> _Exercise directions_: Whenever a line in the data holds the string "stored", copy that line.

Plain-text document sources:
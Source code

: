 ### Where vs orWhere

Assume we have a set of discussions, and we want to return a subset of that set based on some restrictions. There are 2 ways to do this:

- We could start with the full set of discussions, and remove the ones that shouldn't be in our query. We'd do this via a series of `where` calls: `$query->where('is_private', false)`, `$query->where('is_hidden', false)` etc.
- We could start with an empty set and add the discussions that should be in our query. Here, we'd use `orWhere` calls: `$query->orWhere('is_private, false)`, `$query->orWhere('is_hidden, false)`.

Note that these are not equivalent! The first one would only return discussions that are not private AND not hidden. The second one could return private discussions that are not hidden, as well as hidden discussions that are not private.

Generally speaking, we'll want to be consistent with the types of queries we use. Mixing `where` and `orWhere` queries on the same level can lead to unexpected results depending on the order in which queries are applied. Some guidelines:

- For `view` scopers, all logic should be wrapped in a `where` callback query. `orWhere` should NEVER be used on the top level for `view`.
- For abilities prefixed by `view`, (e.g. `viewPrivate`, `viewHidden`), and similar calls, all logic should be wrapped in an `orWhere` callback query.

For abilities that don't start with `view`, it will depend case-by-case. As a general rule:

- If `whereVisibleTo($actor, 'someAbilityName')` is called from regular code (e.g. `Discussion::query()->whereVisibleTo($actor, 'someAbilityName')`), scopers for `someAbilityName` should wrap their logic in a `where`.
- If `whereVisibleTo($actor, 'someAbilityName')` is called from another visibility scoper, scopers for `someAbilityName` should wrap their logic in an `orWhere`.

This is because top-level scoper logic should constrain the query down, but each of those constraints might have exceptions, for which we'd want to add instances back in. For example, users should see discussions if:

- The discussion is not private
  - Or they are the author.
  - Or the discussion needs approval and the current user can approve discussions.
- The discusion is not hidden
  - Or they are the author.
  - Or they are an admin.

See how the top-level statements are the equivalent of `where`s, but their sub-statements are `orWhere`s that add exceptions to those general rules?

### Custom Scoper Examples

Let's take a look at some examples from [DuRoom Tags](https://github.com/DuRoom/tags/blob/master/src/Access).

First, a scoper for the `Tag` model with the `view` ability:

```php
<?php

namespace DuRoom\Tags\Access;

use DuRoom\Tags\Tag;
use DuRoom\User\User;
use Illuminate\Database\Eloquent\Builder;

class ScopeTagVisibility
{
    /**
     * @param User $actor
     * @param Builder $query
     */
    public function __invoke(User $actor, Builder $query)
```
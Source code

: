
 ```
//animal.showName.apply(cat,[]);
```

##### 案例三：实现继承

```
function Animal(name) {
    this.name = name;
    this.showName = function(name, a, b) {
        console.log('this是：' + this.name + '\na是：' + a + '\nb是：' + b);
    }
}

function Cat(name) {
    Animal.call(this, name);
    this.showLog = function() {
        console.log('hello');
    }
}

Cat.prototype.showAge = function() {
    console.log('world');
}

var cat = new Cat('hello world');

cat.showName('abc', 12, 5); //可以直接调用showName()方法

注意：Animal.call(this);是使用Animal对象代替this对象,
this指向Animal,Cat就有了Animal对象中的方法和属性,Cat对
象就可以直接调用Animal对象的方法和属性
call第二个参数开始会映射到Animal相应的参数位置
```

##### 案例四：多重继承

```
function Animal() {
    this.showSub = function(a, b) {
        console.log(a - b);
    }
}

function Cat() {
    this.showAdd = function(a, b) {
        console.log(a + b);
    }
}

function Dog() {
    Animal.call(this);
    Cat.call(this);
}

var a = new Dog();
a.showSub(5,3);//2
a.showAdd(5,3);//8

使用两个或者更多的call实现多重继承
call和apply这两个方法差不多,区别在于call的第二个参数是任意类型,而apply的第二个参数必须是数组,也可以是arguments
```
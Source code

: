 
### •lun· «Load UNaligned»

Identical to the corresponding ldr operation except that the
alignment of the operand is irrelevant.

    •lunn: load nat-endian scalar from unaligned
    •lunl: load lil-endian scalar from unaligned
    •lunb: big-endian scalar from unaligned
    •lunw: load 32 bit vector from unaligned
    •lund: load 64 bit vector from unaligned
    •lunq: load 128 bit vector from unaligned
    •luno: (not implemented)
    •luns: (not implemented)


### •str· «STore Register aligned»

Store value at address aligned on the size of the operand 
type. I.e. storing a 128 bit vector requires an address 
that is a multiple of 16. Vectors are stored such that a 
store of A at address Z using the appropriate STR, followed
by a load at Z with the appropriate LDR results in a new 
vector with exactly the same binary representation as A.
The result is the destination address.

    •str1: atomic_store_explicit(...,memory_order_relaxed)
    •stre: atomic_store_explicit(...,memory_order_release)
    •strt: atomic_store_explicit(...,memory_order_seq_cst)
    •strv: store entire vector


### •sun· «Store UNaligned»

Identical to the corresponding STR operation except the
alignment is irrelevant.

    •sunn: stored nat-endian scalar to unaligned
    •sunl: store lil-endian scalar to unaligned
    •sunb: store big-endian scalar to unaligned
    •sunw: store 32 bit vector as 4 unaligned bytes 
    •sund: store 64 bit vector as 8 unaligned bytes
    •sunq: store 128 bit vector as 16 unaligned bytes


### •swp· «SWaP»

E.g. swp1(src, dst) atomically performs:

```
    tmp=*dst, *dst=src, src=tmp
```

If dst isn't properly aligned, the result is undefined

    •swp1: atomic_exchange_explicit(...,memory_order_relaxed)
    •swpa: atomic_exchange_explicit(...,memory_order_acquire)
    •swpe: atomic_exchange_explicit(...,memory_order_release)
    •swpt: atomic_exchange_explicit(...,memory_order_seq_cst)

> _Finished exercise_:
that is a multiple of 16. Vectors are stored such that a 
    •sunn: stored nat-endian scalar to unaligned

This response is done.